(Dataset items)
··········

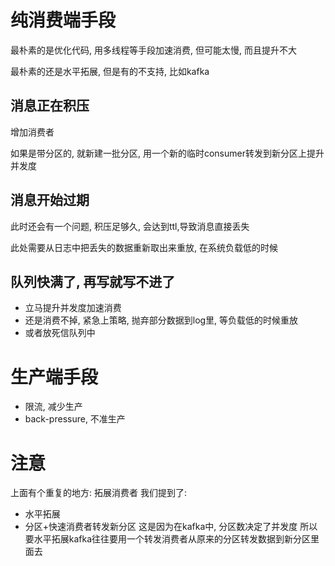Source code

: # 纯消费端手段

最朴素的是优化代码, 用多线程等手段加速消费, 但可能太慢, 而且提升不大

最朴素的还是水平拓展, 但是有的不支持, 比如kafka

## 消息正在积压
增加消费者

如果是带分区的, 就新建一批分区, 用一个新的临时consumer转发到新分区上提升并发度

## 消息开始过期
此时还会有一个问题, 积压足够久, 会达到ttl,导致消息直接丢失

此处需要从日志中把丢失的数据重新取出来重放, 在系统负载低的时候

## 队列快满了, 再写就写不进了
- 立马提升并发度加速消费
- 还是消费不掉, 紧急上策略, 抛弃部分数据到log里, 等负载低的时候重放
- 或者放死信队列中
# 生产端手段
- 限流, 减少生产
- back-pressure, 不准生产


# 注意

上面有个重复的地方: 拓展消费者
我们提到了:
- 水平拓展
- 分区+快速消费者转发新分区
这是因为在kafka中, 分区数决定了并发度
所以要水平拓展kafka往往要用一个转发消费者从原来的分区转发数据到新分区里面去
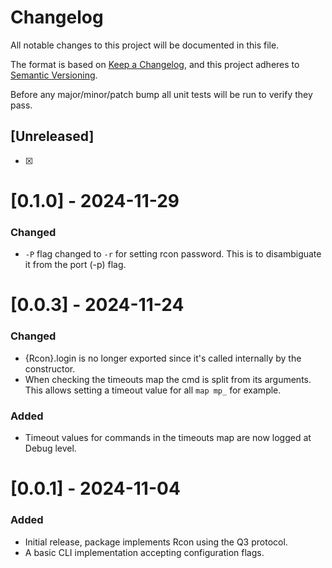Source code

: # Changelog

All notable changes to this project will be documented in this file.

The format is based on [Keep a Changelog](https://keepachangelog.com/en/1.0.0/),
and this project adheres to [Semantic Versioning](https://semver.org/spec/v2.0.0.html).

Before any major/minor/patch bump all unit tests will be run to verify they pass.

## [Unreleased]

-   [x]

# [0.1.0] - 2024-11-29

### Changed

-   `-P` flag changed to `-r` for setting rcon password. This is to disambiguate it from the port (-p) flag.

# [0.0.3] - 2024-11-24

### Changed

-   {Rcon}.login is no longer exported since it's called internally by the constructor.
-   When checking the timeouts map the cmd is split from its arguments. This allows setting a timeout value for all `map mp_` for example.

### Added

-   Timeout values for commands in the timeouts map are now logged at Debug level.

# [0.0.1] - 2024-11-04

### Added

-   Initial release, package implements Rcon using the Q3 protocol.
-   A basic CLI implementation accepting configuration flags.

··········

Copy out exactly the lines that begin at the line with "此处需要从日志中把丢失的数据重新取出来重放, 在系统负载低的时候" and end at the final line of the entries above. Leave out the pictures.

Solution to this problem:
此处需要从日志中把丢失的数据重新取出来重放, 在系统负载低的时候

## 队列快满了, 再写就写不进了
- 立马提升并发度加速消费
- 还是消费不掉, 紧急上策略, 抛弃部分数据到log里, 等负载低的时候重放
- 或者放死信队列中
# 生产端手段
- 限流, 减少生产
- back-pressure, 不准生产


# 注意

上面有个重复的地方: 拓展消费者
我们提到了:
- 水平拓展
- 分区+快速消费者转发新分区
这是因为在kafka中, 分区数决定了并发度
所以要水平拓展kafka往往要用一个转发消费者从原来的分区转发数据到新分区里面去
Source code

: # Changelog

All notable changes to this project will be documented in this file.

The format is based on [Keep a Changelog](https://keepachangelog.com/en/1.0.0/),
and this project adheres to [Semantic Versioning](https://semver.org/spec/v2.0.0.html).

Before any major/minor/patch bump all unit tests will be run to verify they pass.

## [Unreleased]

-   [x]

# [0.1.0] - 2024-11-29

### Changed

-   `-P` flag changed to `-r` for setting rcon password. This is to disambiguate it from the port (-p) flag.

# [0.0.3] - 2024-11-24

### Changed

-   {Rcon}.login is no longer exported since it's called internally by the constructor.
-   When checking the timeouts map the cmd is split from its arguments. This allows setting a timeout value for all `map mp_` for example.

### Added

-   Timeout values for commands in the timeouts map are now logged at Debug level.

# [0.0.1] - 2024-11-04

### Added

-   Initial release, package implements Rcon using the Q3 protocol.
-   A basic CLI implementation accepting configuration flags.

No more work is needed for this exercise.